Because the mechanism is probably not the same as scuba inert gas narcosis, the authors propose a new label: freediving transient cognitive impairment (FTCI)—a descriptive name that doesn’t assume nitrogen is the culprit. The big takeaway for divers is practical: if you get “foggy” on ascent, treat it as a warning sign of a brain under stress (oxygen, CO₂, and hemodynamics), and adjust training and strategy toward smoother pacing, lower effort spikes, and more conservative profiles—especially on deep dives and long hangs.
Abstract
During deep-sea freediving, many freedivers describe symptoms fairly similar to what has been related to inert gas narcosis in scuba divers. This manuscript aims to present the potential mechanisms underlying these symptoms. First, known mechanisms of narcosis are summarized while scuba diving.
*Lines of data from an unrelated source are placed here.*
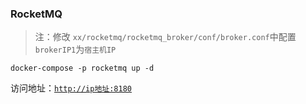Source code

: ### RocketMQ

> 注：修改 `xx/rocketmq/rocketmq_broker/conf/broker.conf`中配置`brokerIP1`为`宿主机IP`

```shell
docker-compose -p rocketmq up -d
```

访问地址：[`http://ip地址:8180`](http://127.0.0.1:8180)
Then, potential underlying mechanisms involving the toxicity of gases (nitrogen, carbon dioxide and oxygen) are presented in freedivers. As the symptoms are felt during ascent, nitrogen is likely not the only gas involved. Since freedivers are frequently exposed to hypercapnic hypoxia toward the end of the dive, it is proposed that carbon dioxide and oxygen gases both play a major role. Finally, a new “hemodynamic hypothesis” based on the diving reflex is proposed in freedivers. The underlying mechanisms are undoubtedly multifactorial and therefore require further research and a new descriptive name. We propose a new term for these types of symptoms: freediving transient cognitive impairment.